Handling nullable types
The overloads for Enumerable.Sum
which take sequences of nullable types (such as
IEnumerable<int?>
) don't behave quite the same way as the others. If we were to
add every item in the sequence, the result would be null - because adding anything to
a null value results in a null value, according to the rules of C# lifted operators on nullable
types.
Instead, the normal LINQ to Objects methods just skip any null values. Even though the return types of the methods are nullable, the returned value is never null, even if the input sequence is empty or only contains null values.
We could try to approach this by making the addition conditional on the item being null in a simple way:
// Warning: unhelpful code. See note below.
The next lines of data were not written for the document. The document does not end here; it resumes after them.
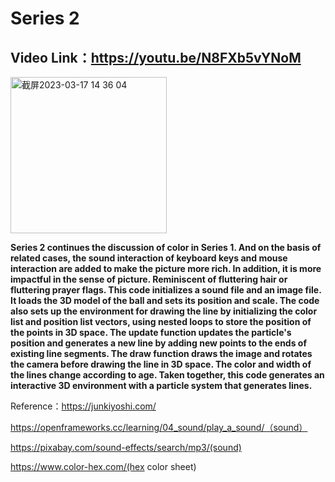 # Series 2

## Video Link：https://youtu.be/N8FXb5vYNoM

<img width="250" alt="截屏2023-03-17 14 36 04" src="https://user-images.githubusercontent.com/57748663/225969803-e0cd9a3a-1a47-4ba6-8994-6ab0e59bb703.png">

**Series 2 continues the discussion of color in Series 1. And on the basis of related cases, the sound interaction of keyboard keys and mouse interaction are added to make the picture more rich. In addition, it is more impactful in the sense of picture. Reminiscent of fluttering hair or fluttering prayer flags. This code initializes a sound file and an image file. It loads the 3D model of the ball and sets its position and scale. The code also sets up the environment for drawing the line by initializing the color list and position list vectors, using nested loops to store the position of the points in 3D space.
The update function updates the particle's position and generates a new line by adding new points to the ends of existing line segments. The draw function draws the image and rotates the camera before drawing the line in 3D space. The color and width of the lines change according to age.
Taken together, this code generates an interactive 3D environment with a particle system that generates lines.**

Reference：https://junkiyoshi.com/

https://openframeworks.cc/learning/04_sound/play_a_sound/（sound）

https://pixabay.com/sound-effects/search/mp3/(sound)

https://www.color-hex.com/(hex color sheet)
public static T DynamicSum<T>(this IEnumerable<T> source)
{
T total = default(T);
foreach (dynamic item in source)
{
if (item != null)
{
total = (T) (total + item);
}
}
return total;
}
Unfortunately, this doesn't work properly when using nullable types because the
total
variable ends up with the value of null
to start with - so
even if the sequence doesn't contain any null values, we'll end up with a null result.
We could fix this to some extent by finding the first non-null value and then summing any non-null values thereafter - but we'd still have the problem of what to do with an empty sequence, or one only containing null values. To follow the LINQ to Objects model, this should still return the relevant zero value, instead of null.
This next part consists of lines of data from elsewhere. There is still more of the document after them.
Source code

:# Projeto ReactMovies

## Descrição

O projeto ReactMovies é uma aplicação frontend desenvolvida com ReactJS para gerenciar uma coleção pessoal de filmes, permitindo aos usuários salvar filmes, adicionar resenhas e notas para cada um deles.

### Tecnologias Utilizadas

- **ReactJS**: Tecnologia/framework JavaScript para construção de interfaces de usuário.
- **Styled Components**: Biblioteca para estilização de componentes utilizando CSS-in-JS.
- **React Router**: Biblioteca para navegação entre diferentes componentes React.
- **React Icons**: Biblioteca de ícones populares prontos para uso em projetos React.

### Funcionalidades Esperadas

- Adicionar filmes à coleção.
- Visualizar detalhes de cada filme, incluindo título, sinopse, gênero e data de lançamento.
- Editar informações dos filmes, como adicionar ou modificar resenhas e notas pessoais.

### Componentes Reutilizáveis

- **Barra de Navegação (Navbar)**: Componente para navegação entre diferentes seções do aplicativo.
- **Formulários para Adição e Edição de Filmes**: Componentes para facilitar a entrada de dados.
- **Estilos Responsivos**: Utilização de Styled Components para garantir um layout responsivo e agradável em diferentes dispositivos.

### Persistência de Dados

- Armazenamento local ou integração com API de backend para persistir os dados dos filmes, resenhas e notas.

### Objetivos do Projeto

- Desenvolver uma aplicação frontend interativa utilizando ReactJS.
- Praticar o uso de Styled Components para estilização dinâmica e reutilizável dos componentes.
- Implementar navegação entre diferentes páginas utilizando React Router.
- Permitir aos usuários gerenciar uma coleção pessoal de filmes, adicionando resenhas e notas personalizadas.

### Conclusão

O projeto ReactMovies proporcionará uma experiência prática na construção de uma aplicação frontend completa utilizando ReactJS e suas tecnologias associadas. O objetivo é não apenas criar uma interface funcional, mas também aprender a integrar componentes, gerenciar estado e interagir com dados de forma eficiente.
The simplest approach is just to add an overload for the nullable value case, leaving the original code in place. If we make the type parameter the non-nullable type, but accept a sequence of the nullable type, we can get the appropriate zero value as normal:
public static T? DynamicSum<T>(this IEnumerable<T?> source)
where T : struct
{
T total = default(T);
foreach (T? item in source)
{
if (item != null)
{
dynamic value = item.Value;
total = (T) (total + value);
}
}
return total;
}
That does leave one problem: if we call DynamicSum
from a generic method which doesn't know
whether or not it's dealing with a nullable type. That sounds like a job for dynamic typing, and indeed
we can call the right method appropriately at execution time, like this:
public static dynamic VeryDynamicSum(this object source)
{
dynamic dynamicSource = source;
return DynamicSum(dynamicSource);
}
Note that we can't make the source
parameter dynamic, as you can't write extension methods
targeting dynamic
... but targeting object
is almost as good.
I'd argue that the name could be better chosen, admittedly...
Conclusion
There are, of course, other approaches that we could take when dynamically summing a sequence. Hopefully this article has at least provided you with a few thoughts about the kind of issues you should think about when dealing with dynamic typing.